The task: Sort through the data and copy the lines holding the word "HITL".

(Stored data entries)
........

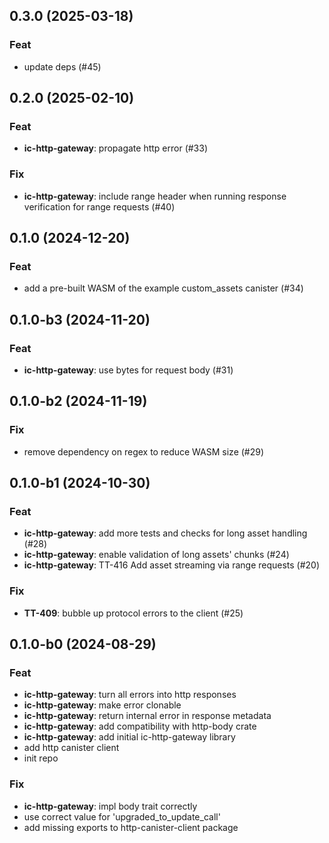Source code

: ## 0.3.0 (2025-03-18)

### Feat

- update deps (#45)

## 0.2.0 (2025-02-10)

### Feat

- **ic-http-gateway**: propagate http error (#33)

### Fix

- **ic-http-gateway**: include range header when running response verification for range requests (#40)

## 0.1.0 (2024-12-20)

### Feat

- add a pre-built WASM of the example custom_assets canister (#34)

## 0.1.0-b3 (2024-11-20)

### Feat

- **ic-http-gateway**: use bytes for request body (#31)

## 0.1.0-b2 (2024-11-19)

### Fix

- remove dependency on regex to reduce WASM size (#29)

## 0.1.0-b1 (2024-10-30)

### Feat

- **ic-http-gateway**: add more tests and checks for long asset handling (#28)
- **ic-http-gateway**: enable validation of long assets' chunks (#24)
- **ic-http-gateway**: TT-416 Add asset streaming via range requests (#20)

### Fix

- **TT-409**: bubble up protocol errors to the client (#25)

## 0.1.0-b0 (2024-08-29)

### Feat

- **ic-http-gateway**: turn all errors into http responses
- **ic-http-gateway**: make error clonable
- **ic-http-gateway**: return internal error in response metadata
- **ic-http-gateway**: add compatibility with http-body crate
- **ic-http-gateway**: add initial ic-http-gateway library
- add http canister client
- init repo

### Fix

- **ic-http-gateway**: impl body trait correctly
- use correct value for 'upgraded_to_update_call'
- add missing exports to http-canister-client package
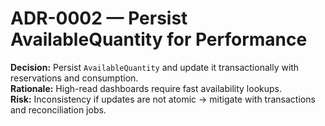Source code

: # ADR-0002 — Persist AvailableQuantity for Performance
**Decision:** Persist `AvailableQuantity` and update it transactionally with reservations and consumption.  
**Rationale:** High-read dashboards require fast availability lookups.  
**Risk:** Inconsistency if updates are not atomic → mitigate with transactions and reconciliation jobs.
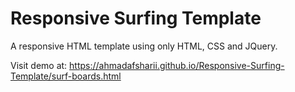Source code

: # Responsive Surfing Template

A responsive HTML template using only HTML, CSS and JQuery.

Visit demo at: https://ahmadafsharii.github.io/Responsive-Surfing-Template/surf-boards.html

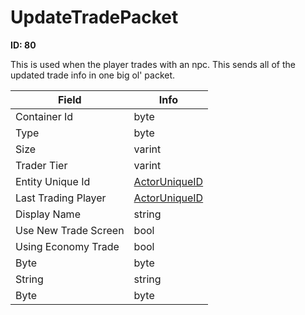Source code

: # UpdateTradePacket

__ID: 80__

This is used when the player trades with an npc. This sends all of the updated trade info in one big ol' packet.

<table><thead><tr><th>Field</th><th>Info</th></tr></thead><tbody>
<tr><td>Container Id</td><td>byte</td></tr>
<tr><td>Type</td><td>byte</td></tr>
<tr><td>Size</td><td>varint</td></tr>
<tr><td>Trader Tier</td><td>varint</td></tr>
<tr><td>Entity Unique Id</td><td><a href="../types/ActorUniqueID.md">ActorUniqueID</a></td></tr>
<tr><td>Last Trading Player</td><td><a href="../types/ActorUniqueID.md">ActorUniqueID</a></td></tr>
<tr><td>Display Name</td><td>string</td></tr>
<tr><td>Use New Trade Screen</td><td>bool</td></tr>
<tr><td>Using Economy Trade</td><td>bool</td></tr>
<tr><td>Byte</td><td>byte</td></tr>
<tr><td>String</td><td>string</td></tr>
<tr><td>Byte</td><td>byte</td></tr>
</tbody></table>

........

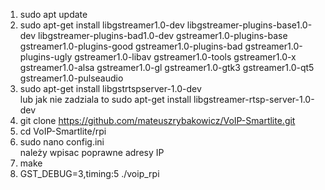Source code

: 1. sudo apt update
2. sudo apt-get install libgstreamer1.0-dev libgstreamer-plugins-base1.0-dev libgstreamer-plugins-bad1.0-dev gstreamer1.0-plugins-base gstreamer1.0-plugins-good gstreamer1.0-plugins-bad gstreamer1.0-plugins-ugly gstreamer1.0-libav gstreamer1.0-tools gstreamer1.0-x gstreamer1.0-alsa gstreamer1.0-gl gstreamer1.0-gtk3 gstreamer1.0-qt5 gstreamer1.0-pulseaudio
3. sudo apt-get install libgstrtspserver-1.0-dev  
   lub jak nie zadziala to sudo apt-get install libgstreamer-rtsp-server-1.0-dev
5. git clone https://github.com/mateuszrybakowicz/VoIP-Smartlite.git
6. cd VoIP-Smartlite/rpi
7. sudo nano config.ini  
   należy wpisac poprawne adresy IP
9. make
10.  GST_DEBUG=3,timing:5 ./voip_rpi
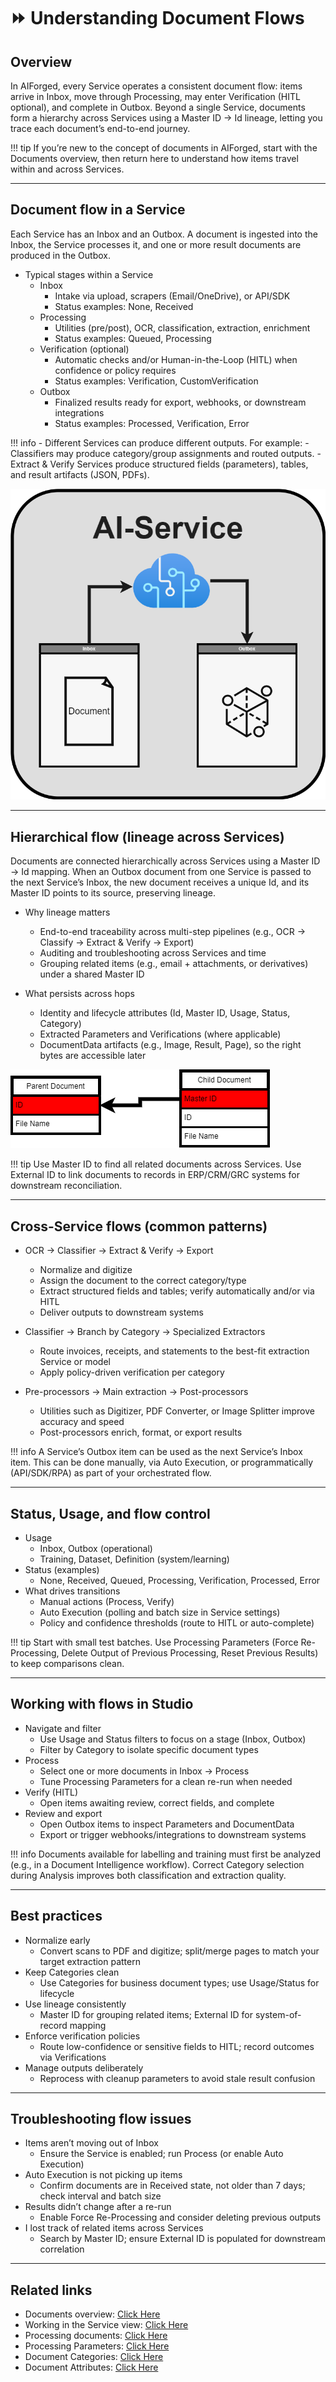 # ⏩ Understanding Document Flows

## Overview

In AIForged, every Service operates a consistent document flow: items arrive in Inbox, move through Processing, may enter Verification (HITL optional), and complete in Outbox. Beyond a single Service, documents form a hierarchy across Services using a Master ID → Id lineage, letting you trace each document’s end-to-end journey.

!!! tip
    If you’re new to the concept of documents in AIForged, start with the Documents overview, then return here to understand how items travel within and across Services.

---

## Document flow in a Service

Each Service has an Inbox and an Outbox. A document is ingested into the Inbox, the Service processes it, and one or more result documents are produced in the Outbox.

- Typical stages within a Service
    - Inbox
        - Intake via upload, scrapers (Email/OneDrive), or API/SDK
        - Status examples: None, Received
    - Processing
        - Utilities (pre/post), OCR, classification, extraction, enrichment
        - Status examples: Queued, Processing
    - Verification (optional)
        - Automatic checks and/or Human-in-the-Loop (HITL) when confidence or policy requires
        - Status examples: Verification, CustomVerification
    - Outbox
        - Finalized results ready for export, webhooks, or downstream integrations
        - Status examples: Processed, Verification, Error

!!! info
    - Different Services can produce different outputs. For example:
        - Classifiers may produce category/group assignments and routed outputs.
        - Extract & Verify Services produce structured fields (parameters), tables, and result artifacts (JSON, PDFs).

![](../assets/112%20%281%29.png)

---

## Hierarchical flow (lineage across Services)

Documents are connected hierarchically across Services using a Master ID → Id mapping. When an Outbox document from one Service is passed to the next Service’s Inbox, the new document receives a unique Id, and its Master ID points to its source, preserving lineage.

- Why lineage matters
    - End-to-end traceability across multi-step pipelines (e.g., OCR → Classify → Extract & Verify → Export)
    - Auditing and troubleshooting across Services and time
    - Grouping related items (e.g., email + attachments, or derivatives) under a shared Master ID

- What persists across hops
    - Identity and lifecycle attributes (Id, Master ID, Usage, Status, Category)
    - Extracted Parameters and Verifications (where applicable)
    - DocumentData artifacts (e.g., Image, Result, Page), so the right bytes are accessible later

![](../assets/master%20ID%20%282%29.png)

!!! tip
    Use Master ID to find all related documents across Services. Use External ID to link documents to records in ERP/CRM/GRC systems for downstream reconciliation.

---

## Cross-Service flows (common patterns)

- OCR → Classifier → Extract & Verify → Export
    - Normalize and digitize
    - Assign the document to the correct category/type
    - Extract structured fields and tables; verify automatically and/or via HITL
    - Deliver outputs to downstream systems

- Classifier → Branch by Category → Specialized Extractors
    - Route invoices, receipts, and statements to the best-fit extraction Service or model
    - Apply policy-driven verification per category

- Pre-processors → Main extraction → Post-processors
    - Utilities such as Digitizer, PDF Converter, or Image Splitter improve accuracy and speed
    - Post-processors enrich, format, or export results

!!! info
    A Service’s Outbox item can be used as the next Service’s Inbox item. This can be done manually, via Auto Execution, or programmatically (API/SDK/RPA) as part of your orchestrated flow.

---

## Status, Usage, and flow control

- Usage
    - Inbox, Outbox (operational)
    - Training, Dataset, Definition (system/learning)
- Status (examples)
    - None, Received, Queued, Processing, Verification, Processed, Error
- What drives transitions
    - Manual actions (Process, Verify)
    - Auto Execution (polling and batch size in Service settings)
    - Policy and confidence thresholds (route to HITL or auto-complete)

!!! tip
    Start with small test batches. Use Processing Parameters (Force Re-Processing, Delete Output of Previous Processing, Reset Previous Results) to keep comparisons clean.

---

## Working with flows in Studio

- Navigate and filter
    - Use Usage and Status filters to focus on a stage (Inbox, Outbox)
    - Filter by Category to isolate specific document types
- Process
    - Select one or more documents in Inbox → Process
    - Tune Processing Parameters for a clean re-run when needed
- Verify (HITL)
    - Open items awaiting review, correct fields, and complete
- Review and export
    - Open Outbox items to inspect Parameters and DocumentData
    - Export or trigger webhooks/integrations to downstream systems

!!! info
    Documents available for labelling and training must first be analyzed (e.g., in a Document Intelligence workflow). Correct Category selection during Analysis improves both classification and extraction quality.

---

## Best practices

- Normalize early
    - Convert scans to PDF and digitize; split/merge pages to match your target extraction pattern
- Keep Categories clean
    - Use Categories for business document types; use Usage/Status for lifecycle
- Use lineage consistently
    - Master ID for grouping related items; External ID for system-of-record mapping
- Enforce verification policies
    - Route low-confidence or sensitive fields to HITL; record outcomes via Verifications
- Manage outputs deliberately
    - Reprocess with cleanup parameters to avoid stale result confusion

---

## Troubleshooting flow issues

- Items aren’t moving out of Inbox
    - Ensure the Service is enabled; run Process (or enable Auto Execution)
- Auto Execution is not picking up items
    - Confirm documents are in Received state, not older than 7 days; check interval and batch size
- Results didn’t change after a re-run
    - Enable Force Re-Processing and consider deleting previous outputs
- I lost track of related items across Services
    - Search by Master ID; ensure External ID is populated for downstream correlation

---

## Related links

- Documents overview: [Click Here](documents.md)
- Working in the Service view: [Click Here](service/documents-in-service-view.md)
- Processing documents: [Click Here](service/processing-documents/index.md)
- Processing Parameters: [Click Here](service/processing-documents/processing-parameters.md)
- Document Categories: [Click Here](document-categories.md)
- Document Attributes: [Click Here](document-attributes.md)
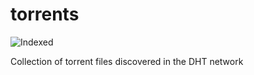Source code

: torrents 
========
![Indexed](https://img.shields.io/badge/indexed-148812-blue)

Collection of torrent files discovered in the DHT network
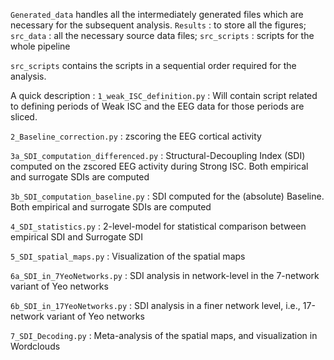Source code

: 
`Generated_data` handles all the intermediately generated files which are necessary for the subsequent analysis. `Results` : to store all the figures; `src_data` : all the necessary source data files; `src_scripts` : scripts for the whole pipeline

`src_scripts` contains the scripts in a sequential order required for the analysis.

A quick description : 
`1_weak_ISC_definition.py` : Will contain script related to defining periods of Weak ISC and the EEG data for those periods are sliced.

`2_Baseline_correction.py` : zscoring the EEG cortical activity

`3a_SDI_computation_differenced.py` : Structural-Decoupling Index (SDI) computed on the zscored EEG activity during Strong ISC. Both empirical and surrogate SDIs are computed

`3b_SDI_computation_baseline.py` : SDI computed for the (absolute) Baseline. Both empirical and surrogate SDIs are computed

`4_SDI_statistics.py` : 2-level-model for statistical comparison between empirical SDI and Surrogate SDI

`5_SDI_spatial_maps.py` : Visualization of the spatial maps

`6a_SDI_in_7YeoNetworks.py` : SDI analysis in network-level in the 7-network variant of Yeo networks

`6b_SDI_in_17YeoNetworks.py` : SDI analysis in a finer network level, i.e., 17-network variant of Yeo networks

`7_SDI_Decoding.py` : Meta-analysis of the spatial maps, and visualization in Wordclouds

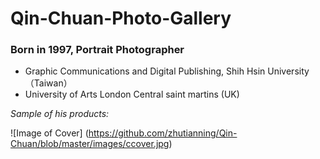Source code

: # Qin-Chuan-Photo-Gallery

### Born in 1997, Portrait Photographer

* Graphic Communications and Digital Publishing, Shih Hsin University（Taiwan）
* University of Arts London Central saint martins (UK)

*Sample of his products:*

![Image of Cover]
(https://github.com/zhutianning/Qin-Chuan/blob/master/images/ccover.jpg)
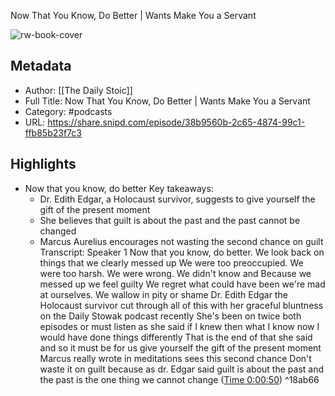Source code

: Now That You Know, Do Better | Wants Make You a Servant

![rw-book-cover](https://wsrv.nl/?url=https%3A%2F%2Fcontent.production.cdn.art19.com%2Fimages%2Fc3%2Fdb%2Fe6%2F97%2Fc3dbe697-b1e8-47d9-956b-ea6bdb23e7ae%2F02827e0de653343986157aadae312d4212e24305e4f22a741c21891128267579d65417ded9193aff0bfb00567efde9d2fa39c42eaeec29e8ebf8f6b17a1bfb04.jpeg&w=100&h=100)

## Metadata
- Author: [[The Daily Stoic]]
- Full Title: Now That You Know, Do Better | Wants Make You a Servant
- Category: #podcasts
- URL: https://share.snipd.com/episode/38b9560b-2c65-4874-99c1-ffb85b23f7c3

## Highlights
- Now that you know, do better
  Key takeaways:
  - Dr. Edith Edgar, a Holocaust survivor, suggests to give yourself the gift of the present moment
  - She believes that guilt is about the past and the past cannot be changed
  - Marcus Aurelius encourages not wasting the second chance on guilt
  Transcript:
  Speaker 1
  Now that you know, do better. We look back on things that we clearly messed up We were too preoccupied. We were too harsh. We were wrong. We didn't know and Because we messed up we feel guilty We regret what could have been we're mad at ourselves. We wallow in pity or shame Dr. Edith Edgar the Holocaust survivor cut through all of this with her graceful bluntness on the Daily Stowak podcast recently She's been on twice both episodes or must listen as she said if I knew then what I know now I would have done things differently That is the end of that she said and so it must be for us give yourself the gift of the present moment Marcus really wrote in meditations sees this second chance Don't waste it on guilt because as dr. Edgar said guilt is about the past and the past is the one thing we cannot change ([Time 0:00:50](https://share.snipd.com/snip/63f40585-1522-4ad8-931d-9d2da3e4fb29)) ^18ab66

........

Finished exercise:
In AIForged, every Service operates a consistent document flow: items arrive in Inbox, move through Processing, may enter Verification (HITL optional), and complete in Outbox. Beyond a single Service, documents form a hierarchy across Services using a Master ID → Id lineage, letting you trace each document’s end-to-end journey.
        - Automatic checks and/or Human-in-the-Loop (HITL) when confidence or policy requires
    - Extract structured fields and tables; verify automatically and/or via HITL
    - Policy and confidence thresholds (route to HITL or auto-complete)
- Verify (HITL)
    - Route low-confidence or sensitive fields to HITL; record outcomes via Verifications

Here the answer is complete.